Cross-species RNAi in C. elegans using Tscdc42 RNAi reduced the expression level of the endogenous CDC-42 in C. elegans (a) and decreased the progeny counts in C. elegans (b, c). a The endogenous protein level of CDC42 in C. elegans wild-type and RNAi worms detected by western blot using anti-TsCDC42 antibody. Lane N2, crude extracts from mixed stages of wild type; Lane N2/HT115 (L4440), extracts from mixed stages of wild-type N2 feeding on HT115 transformed with L4440 empty vector. Lane N2/Tscdc42 RNAi, crude extracts from N2 feeding with Tscdc42 RNAi bacteria food. b Progeny from 20 adult worms of C. elegans wild-type N2 feeding with control bacteria (HT115 transformed with L4440 empty vector) and Tscdc42 RNAi bacteria (two groups). c The bars represent the mean numbers of eggs, hatching larvae and F1 adult worms produced by 20 adult worms either fed on control or Tscdc42 RNAi bacteria (two groups). Error bars represent standard error of the mean
Consistent with the results showing lower level expression of CDC42 in C. elegans Tscdc42 RNAi worm, reduction of progeny in Tscdc42 RNAi worms was observed. The ratio of F1 larval hatching (Fig. 4b) and the number of F1 eggs developed into adult worms were also decreased significantly (Fig. 4c). The results of cross-species of Tscdc42 RNAi in C. elegans suggested that Tscdc42 might play the same function in Trichinella as cdc42 in C. elegans.
Discussion
In this paper, we reported the expression of recombinant T. spiralis TsCDC42 in E. coli, the expression level and localization of TsCDC42 in different stages of T. spiralis and functional characterization of the cdc42 gene in C. elegans. Our previous work showed that the predicted TsCDC42 open reading frame encodes a 147 amino acid protein (Yang et al. 2010). TsCDC42 displays a high level of identity with the Rho-family GTPase protein CDC42 and has the highest identity with the CDC42 from Drosophila (67%). The sequence identity of TsCDC42 with the C. elegans CDC42 homologue is 62%. The western blots showed that TsCDC42 was found in muscle larvae and in male and female adult worms. The immuno-localization of TsCDC42 revealed that TsCDC42 was abundantly distributed in the muscle worm, female and male adult worms, the newborn larvae as well as the embryo.
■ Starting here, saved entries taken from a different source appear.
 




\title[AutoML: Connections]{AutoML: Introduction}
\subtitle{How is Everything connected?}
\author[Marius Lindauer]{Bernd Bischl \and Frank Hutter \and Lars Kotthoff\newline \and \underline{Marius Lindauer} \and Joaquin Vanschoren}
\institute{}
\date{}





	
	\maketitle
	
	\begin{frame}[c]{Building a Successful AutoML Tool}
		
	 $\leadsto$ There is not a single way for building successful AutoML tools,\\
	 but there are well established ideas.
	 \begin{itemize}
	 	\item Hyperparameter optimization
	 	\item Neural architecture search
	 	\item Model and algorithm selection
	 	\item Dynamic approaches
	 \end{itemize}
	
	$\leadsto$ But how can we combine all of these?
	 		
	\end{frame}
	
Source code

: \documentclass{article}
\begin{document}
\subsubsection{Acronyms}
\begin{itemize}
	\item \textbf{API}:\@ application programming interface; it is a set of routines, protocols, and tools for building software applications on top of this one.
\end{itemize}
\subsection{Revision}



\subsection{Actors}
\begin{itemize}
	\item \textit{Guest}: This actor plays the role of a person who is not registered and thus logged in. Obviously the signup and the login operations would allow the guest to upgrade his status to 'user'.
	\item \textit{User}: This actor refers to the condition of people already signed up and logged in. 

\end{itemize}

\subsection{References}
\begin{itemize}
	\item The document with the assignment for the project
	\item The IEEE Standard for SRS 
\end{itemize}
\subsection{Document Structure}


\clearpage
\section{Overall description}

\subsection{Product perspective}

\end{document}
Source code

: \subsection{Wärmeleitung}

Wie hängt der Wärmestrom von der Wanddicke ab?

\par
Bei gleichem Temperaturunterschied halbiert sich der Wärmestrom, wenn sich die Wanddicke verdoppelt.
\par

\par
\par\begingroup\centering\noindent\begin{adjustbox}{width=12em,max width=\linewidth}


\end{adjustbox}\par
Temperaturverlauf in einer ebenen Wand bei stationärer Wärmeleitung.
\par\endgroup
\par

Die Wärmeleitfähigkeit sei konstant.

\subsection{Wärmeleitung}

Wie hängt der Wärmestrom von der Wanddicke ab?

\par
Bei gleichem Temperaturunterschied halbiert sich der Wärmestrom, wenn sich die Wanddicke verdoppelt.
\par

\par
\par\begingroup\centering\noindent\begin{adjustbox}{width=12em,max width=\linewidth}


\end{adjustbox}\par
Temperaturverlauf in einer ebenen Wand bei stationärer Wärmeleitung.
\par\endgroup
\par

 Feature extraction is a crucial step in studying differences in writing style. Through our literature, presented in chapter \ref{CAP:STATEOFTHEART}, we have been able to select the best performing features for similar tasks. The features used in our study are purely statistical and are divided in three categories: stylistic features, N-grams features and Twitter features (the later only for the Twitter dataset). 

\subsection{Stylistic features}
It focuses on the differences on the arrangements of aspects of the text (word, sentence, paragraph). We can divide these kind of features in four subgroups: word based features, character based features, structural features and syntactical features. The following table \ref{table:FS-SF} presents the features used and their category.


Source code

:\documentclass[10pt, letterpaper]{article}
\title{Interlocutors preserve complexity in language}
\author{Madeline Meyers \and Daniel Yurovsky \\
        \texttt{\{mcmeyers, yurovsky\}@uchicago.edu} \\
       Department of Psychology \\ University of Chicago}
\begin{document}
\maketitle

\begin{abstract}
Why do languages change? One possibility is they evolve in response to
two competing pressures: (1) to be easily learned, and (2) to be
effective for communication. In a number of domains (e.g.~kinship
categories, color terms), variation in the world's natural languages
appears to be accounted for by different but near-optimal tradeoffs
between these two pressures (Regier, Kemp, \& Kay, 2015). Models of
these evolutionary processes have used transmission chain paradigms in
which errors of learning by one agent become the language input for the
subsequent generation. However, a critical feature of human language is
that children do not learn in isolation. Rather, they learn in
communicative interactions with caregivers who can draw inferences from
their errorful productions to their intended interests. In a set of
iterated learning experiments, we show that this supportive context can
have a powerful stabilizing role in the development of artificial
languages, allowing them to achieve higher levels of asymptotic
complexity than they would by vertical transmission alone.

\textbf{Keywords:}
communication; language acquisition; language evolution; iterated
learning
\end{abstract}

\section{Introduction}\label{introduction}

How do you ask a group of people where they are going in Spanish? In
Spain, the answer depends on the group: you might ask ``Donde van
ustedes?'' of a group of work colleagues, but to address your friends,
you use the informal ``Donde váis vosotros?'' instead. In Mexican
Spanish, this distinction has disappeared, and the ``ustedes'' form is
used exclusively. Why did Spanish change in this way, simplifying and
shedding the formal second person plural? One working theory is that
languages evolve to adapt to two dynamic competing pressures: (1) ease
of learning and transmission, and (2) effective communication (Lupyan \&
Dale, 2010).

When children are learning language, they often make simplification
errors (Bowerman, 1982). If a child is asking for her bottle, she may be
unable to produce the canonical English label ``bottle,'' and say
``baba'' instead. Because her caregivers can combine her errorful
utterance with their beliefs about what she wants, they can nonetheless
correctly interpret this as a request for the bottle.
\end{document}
As a signaling transduction molecule, cdc42 plays an important role in cell polarity, cytoskeleton arrangement and cell motility. Although there are a lot of reports on the functions of CDC42 in mammals, Drosophila and C. elegans, little information is available in parasitic nematodes. The similarity and identity of TsCDC42 with other CDC42 protein is high (up to 70%). In C. elegans, PAR-3, PAR-6 and PKC-3 form a complex to regulate the polarity of one-cell embryo (Macara 2004). The interaction of CDC42 with PAR-6 is required for PAR asymmetry maintenance and one-cell embryo polarity (Aceto et al. 2006). Since most of PAR proteins are maternal, strong maternal reduction of cdc42 by RNAi causes defects in the first cell division and embryonic lethality (Gotta et al. 2001). The phenotype of cdc42 RNAi is similar to par-3, par-6 and pkc-3 mutants, and results in multiple ventral protrusion in adult progeny, a characteristic of a multiple vulva (Muv) phenotype (Welchman et al. 2007). The expression of CDC42 in C. elegans is developmentally regulated with the highest level at the embryonic stage and decreasing progressively during development except an increase at the L3 stage (Chen et al. 1993).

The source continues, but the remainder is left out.